The remaining simulation parameters are common to both scenarios. The users demand a L= 0.5 MB payload. Closed loop 2 × 2 single-user MIMO with rank adaptation is assumed, i.e., corresponding to LTE transmission mode-4 [28,29]. Packet scheduling is performed in the time domain only, with one user per TTI [24]. This allows us to increase the number of OFDMA symbols per TTI from 11 to 13 to improve the data rate. The value of β in (6) for the GPF scheduler is fixed to 0.6 as recommended in [20]. The link to-system level modelling is according to [25]. The receiver type at the user equipment is MMSE-IRC [30].

4 Performance results

In this section, we will take a look at simulation results which illustrate the interference conditions and achievable data rates in the considered scenario, under different traffic loads and scheduling metrics. The first part of the section will focus on establishing the traffic regions as described in Section 2.2 and on a comparison of the scheduling algorithms. Next, we will take a closer look at the load behaviour of the network by examining cell occupation statistics. The magnitude and time variability of the interference in the network will be dealt with afterwards, finally offering an estimation of the potential benefits that could be obtained from interference mitigation.

4.1 Traffic load region analysis

We will begin the analysis by studying the behaviour of the traffic in terms of the different load regions in the macro-cell and small cell scenarios. The carried load and the average number of users per cell as a function of the offered traffic are presented in Figure 3 for the two scenarios and the three schedulers. The carried load plots (upper graphs) present two different segments: the feasible load region in which the carried load increases linearly and matches the offered load, and the congestion region, where the network cannot cope with the amount of demanded traffic. The feasible load region reaches approximately 7.5 Mbps offered load in the macro-only case and 75 Mbps offered load in the small cell case. The evolution of the carried load with increasing traffic is very similar in both scenarios.
Figure 3

Scheduler performance comparison. Top: carried load vs. offered load. Bottom: average number of active users per cell over offered load.

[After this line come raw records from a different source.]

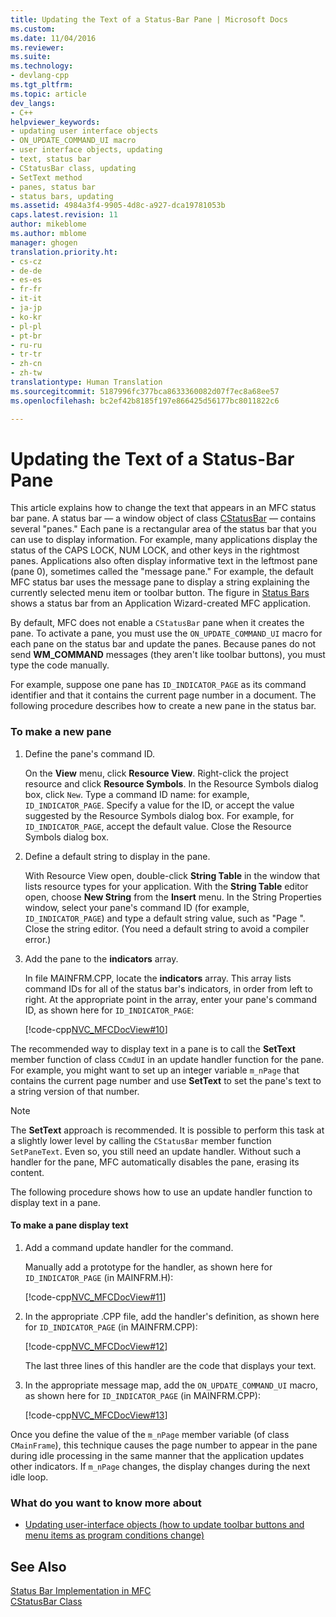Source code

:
 ```yaml
---
title: Updating the Text of a Status-Bar Pane | Microsoft Docs
ms.custom: 
ms.date: 11/04/2016
ms.reviewer: 
ms.suite: 
ms.technology:
- devlang-cpp
ms.tgt_pltfrm: 
ms.topic: article
dev_langs:
- C++
helpviewer_keywords:
- updating user interface objects
- ON_UPDATE_COMMAND_UI macro
- user interface objects, updating
- text, status bar
- CStatusBar class, updating
- SetText method
- panes, status bar
- status bars, updating
ms.assetid: 4984a3f4-9905-4d8c-a927-dca19781053b
caps.latest.revision: 11
author: mikeblome
ms.author: mblome
manager: ghogen
translation.priority.ht:
- cs-cz
- de-de
- es-es
- fr-fr
- it-it
- ja-jp
- ko-kr
- pl-pl
- pt-br
- ru-ru
- tr-tr
- zh-cn
- zh-tw
translationtype: Human Translation
ms.sourcegitcommit: 5187996fc377bca8633360082d07f7ec8a68ee57
ms.openlocfilehash: bc2ef42b8185f197e866425d56177bc8011822c6

---
```

# Updating the Text of a Status-Bar Pane
This article explains how to change the text that appears in an MFC status bar pane. A status bar — a window object of class [CStatusBar](../mfc/reference/cstatusbar-class.md) — contains several "panes." Each pane is a rectangular area of the status bar that you can use to display information. For example, many applications display the status of the CAPS LOCK, NUM LOCK, and other keys in the rightmost panes. Applications also often display informative text in the leftmost pane (pane 0), sometimes called the "message pane." For example, the default MFC status bar uses the message pane to display a string explaining the currently selected menu item or toolbar button. The figure in [Status Bars](../mfc/status-bar-implementation-in-mfc.md) shows a status bar from an Application Wizard-created MFC application.  
  
 By default, MFC does not enable a `CStatusBar` pane when it creates the pane. To activate a pane, you must use the `ON_UPDATE_COMMAND_UI` macro for each pane on the status bar and update the panes. Because panes do not send **WM_COMMAND** messages (they aren't like toolbar buttons), you must type the code manually.  
  
 For example, suppose one pane has `ID_INDICATOR_PAGE` as its command identifier and that it contains the current page number in a document. The following procedure describes how to create a new pane in the status bar.  
  
### To make a new pane  
  
1.  Define the pane's command ID.  
  
     On the **View** menu, click **Resource View**. Right-click the project resource and click **Resource Symbols**. In the Resource Symbols dialog box, click `New`. Type a command ID name: for example, `ID_INDICATOR_PAGE`. Specify a value for the ID, or accept the value suggested by the Resource Symbols dialog box. For example, for `ID_INDICATOR_PAGE`, accept the default value. Close the Resource Symbols dialog box.  
  
2.  Define a default string to display in the pane.  
  
     With Resource View open, double-click **String Table** in the window that lists resource types for your application. With the **String Table** editor open, choose **New String** from the **Insert** menu. In the String Properties window, select your pane's command ID (for example, `ID_INDICATOR_PAGE`) and type a default string value, such as "Page   ". Close the string editor. (You need a default string to avoid a compiler error.)  
  
3.  Add the pane to the **indicators** array.  
  
     In file MAINFRM.CPP, locate the **indicators** array. This array lists command IDs for all of the status bar's indicators, in order from left to right. At the appropriate point in the array, enter your pane's command ID, as shown here for `ID_INDICATOR_PAGE`:  
  
     [!code-cpp[NVC_MFCDocView#10](../mfc/codesnippet/cpp/updating-the-text-of-a-status-bar-pane_1.cpp)]  
  
 The recommended way to display text in a pane is to call the **SetText** member function of class `CCmdUI` in an update handler function for the pane. For example, you might want to set up an integer variable `m_nPage` that contains the current page number and use **SetText** to set the pane's text to a string version of that number.  
  
> [!NOTE]
>  The **SetText** approach is recommended. It is possible to perform this task at a slightly lower level by calling the `CStatusBar` member function `SetPaneText`. Even so, you still need an update handler. Without such a handler for the pane, MFC automatically disables the pane, erasing its content.  
  
 The following procedure shows how to use an update handler function to display text in a pane.  
  
#### To make a pane display text  
  
1.  Add a command update handler for the command.  
  
     Manually add a prototype for the handler, as shown here for `ID_INDICATOR_PAGE` (in MAINFRM.H):  
  
     [!code-cpp[NVC_MFCDocView#11](../mfc/codesnippet/cpp/updating-the-text-of-a-status-bar-pane_2.h)]  
  
2.  In the appropriate .CPP file, add the handler's definition, as shown here for `ID_INDICATOR_PAGE` (in MAINFRM.CPP):  
  
     [!code-cpp[NVC_MFCDocView#12](../mfc/codesnippet/cpp/updating-the-text-of-a-status-bar-pane_3.cpp)]  
  
     The last three lines of this handler are the code that displays your text.  
  
3.  In the appropriate message map, add the `ON_UPDATE_COMMAND_UI` macro, as shown here for `ID_INDICATOR_PAGE` (in MAINFRM.CPP):  
  
     [!code-cpp[NVC_MFCDocView#13](../mfc/codesnippet/cpp/updating-the-text-of-a-status-bar-pane_4.cpp)]  
  
 Once you define the value of the `m_nPage` member variable (of class `CMainFrame`), this technique causes the page number to appear in the pane during idle processing in the same manner that the application updates other indicators. If `m_nPage` changes, the display changes during the next idle loop.  
  
### What do you want to know more about  
  
-   [Updating user-interface objects (how to update toolbar buttons and menu items as program conditions change)](../mfc/how-to-update-user-interface-objects.md)  
  
## See Also  
 [Status Bar Implementation in MFC](../mfc/status-bar-implementation-in-mfc.md)   
 [CStatusBar Class](../mfc/reference/cstatusbar-class.md)



<!--HONumber=Jan17_HO1-->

The carried load can be used to find the limit of the feasible load region, but it is necessary to look at cell occupation statistics to classify the offered traffic into sub-regions as discussed in Section 2.2. The average number of users per cell (bottom part of Figure 3) is kept low in the feasible load region but quickly grows beyond the congestion point. As the system is unstable in this region and the results are therefore highly dependent on parameters such as the simulation time, we will focus on the feasible region for the remainder of the article. In line with the results presented in [15] and [20] for the dense small cell case, the scheduling algorithm which provides the best results in terms of these two metrics is GPF, both for the macro-cell and the small cell scenario. The reason is that this scheduler assigns a higher priority to users under better SINR conditions than PF and BET. These users get served faster and, given the chosen open-loop traffic model, they can leave the network more quickly, reducing the generated interference. This results in an overall performance gain in the network. Therefore, we will only show the statistics obtained under the GPF scheduler in the following figures.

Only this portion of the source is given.